Instructions for the task: Go through the entries below and count the lines where "Progress" occurs. Give nothing but that number.

___ Data for analysis

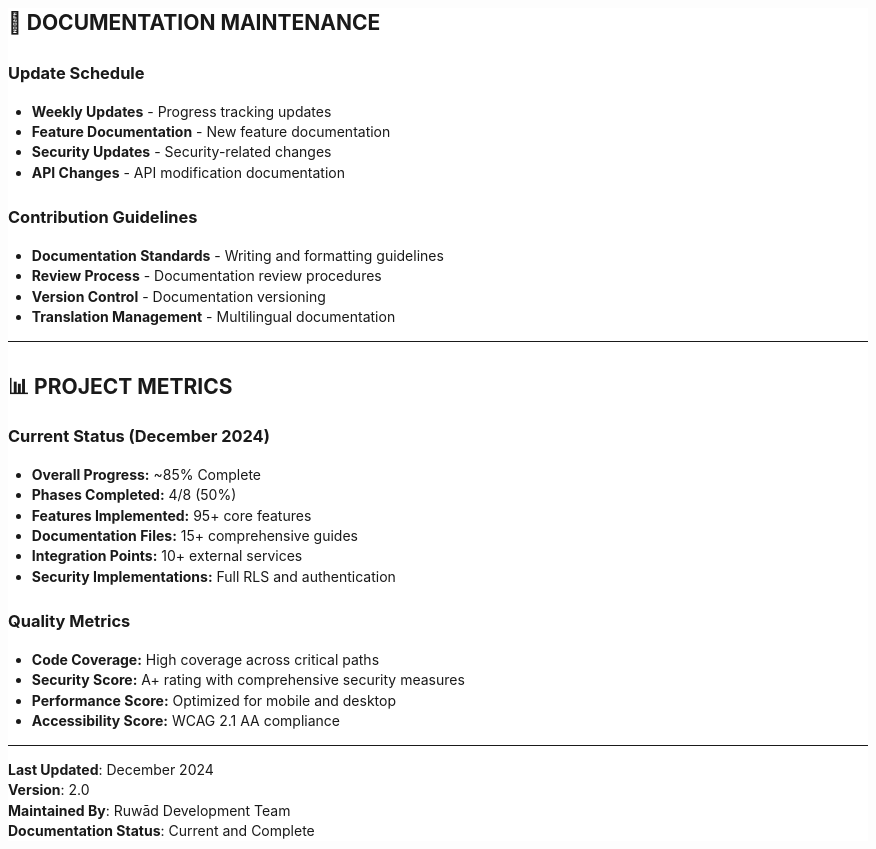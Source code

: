 
## 📝 **DOCUMENTATION MAINTENANCE**

### **Update Schedule**
- **Weekly Updates** - Progress tracking updates
- **Feature Documentation** - New feature documentation
- **Security Updates** - Security-related changes
- **API Changes** - API modification documentation

### **Contribution Guidelines**
- **Documentation Standards** - Writing and formatting guidelines
- **Review Process** - Documentation review procedures
- **Version Control** - Documentation versioning
- **Translation Management** - Multilingual documentation

---

## 📊 **PROJECT METRICS**

### **Current Status (December 2024)**
- **Overall Progress:** ~85% Complete
- **Phases Completed:** 4/8 (50%)
- **Features Implemented:** 95+ core features
- **Documentation Files:** 15+ comprehensive guides
- **Integration Points:** 10+ external services
- **Security Implementations:** Full RLS and authentication

### **Quality Metrics**
- **Code Coverage:** High coverage across critical paths
- **Security Score:** A+ rating with comprehensive security measures
- **Performance Score:** Optimized for mobile and desktop
- **Accessibility Score:** WCAG 2.1 AA compliance

---

**Last Updated**: December 2024  
**Version**: 2.0  
**Maintained By**: Ruwād Development Team  
**Documentation Status**: Current and Complete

______

Solution for this problem: 2